**Work to complete:** Read through the listing below, and copy every line where the string "bottleneck" appears.

--- --- ---

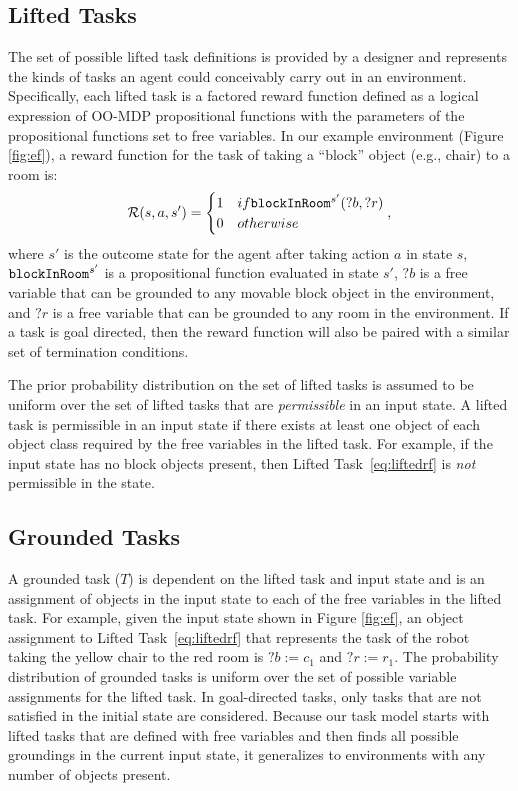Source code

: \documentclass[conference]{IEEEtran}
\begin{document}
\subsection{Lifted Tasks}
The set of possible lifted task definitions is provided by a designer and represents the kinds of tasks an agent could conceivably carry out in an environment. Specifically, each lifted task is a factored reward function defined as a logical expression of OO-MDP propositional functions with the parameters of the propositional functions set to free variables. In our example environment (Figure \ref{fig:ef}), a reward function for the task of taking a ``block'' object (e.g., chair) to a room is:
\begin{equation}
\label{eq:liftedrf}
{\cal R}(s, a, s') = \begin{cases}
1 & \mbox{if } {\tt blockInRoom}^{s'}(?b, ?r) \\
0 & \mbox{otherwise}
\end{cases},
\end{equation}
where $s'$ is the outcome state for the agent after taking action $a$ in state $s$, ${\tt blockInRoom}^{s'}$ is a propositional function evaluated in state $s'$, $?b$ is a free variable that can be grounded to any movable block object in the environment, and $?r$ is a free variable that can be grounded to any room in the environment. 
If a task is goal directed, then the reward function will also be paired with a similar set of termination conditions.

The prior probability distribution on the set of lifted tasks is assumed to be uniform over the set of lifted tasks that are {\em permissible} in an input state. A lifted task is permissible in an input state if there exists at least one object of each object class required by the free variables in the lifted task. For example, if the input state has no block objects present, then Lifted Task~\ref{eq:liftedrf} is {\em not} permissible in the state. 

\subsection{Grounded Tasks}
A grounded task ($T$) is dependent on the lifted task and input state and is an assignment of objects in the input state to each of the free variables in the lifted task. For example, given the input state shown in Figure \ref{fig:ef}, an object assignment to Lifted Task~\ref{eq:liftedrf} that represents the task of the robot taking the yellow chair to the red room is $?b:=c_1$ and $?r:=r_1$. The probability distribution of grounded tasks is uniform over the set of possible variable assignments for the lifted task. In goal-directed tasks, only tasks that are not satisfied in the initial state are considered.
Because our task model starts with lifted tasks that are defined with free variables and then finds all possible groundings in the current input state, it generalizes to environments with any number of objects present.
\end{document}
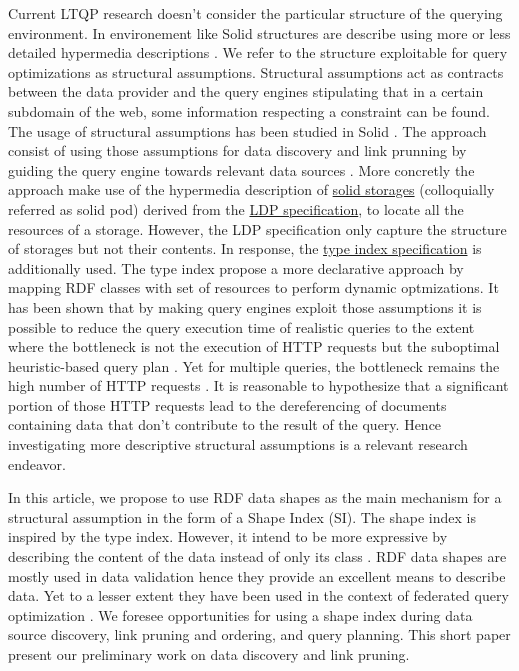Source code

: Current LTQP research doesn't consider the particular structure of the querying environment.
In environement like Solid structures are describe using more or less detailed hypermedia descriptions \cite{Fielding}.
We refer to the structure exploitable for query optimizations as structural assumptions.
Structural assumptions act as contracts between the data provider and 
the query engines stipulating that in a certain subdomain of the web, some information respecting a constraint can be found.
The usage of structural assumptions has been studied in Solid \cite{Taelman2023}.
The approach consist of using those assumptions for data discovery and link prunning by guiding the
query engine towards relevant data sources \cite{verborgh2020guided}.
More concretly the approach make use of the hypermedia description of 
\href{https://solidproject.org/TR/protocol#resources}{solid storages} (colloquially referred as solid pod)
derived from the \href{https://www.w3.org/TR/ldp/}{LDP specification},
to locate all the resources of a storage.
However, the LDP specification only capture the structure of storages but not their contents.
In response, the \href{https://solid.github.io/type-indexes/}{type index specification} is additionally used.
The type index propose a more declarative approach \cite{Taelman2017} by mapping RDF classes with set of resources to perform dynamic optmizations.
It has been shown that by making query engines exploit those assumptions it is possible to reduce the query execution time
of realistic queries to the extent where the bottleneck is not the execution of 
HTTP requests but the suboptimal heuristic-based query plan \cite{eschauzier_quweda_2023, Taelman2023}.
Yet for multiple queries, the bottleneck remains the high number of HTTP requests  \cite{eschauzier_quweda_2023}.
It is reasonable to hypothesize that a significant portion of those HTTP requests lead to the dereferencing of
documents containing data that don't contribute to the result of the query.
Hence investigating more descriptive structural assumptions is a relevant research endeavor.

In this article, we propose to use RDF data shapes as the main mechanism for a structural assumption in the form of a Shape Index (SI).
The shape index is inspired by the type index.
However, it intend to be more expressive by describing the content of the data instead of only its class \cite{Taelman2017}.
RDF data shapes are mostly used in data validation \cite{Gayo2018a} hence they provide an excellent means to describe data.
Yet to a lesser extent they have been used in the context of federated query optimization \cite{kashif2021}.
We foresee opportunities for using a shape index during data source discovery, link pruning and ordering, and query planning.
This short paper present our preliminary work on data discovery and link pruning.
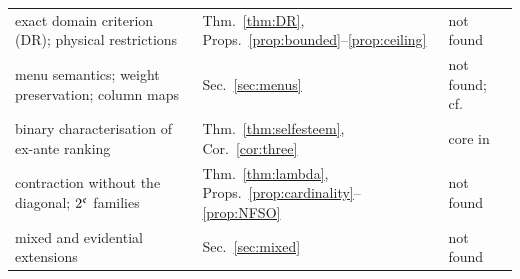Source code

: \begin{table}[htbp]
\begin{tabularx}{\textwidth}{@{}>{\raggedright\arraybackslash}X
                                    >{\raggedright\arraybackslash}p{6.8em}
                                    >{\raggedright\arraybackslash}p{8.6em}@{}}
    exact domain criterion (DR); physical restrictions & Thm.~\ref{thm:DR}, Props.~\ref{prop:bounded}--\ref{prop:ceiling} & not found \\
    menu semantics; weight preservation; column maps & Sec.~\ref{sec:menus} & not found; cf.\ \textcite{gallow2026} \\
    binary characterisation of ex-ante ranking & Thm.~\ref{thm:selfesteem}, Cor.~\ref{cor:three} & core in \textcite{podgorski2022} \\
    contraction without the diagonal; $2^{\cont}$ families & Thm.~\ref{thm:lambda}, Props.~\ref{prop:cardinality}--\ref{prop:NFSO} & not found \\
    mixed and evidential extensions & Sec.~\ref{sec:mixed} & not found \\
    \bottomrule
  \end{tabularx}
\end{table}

--- --- ---

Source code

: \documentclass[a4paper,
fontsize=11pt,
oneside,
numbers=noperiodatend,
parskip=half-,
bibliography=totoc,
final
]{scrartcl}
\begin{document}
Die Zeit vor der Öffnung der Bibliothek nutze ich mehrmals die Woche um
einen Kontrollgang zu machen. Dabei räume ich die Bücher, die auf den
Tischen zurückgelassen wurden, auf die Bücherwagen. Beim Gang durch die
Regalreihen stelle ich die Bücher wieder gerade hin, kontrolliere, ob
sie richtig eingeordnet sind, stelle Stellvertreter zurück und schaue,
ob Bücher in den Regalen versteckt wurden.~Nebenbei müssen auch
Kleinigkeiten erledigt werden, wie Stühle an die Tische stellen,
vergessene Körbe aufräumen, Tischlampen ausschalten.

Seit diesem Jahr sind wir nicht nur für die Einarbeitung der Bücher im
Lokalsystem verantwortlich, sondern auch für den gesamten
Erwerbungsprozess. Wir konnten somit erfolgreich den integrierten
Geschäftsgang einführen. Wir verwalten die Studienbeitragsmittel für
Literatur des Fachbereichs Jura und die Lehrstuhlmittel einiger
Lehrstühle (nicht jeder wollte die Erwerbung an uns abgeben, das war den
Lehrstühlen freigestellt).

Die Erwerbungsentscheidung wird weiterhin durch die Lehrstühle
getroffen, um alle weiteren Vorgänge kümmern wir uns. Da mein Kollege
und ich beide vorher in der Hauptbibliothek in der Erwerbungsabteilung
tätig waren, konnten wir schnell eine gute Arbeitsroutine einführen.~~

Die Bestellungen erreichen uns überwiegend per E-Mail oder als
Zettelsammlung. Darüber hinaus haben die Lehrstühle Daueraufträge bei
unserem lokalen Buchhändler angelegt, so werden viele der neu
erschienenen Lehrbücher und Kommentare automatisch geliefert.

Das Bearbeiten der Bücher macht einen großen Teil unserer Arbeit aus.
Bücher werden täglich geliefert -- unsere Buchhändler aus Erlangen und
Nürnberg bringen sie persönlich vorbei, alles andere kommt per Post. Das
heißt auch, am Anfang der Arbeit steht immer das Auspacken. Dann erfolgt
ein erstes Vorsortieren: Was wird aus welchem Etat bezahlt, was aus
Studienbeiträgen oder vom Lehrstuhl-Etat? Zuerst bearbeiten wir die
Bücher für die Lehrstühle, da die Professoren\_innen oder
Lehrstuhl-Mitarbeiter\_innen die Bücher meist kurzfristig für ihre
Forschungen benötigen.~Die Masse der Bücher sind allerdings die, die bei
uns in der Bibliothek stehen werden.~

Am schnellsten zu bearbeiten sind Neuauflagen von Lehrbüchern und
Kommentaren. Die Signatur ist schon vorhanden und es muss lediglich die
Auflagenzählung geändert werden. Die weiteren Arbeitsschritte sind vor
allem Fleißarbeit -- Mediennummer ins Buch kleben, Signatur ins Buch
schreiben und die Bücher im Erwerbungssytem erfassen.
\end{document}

--- --- ---

**Reply to the exercise:**
of realistic queries to the extent where the bottleneck is not the execution of 
Yet for multiple queries, the bottleneck remains the high number of HTTP requests  \cite{eschauzier_quweda_2023}.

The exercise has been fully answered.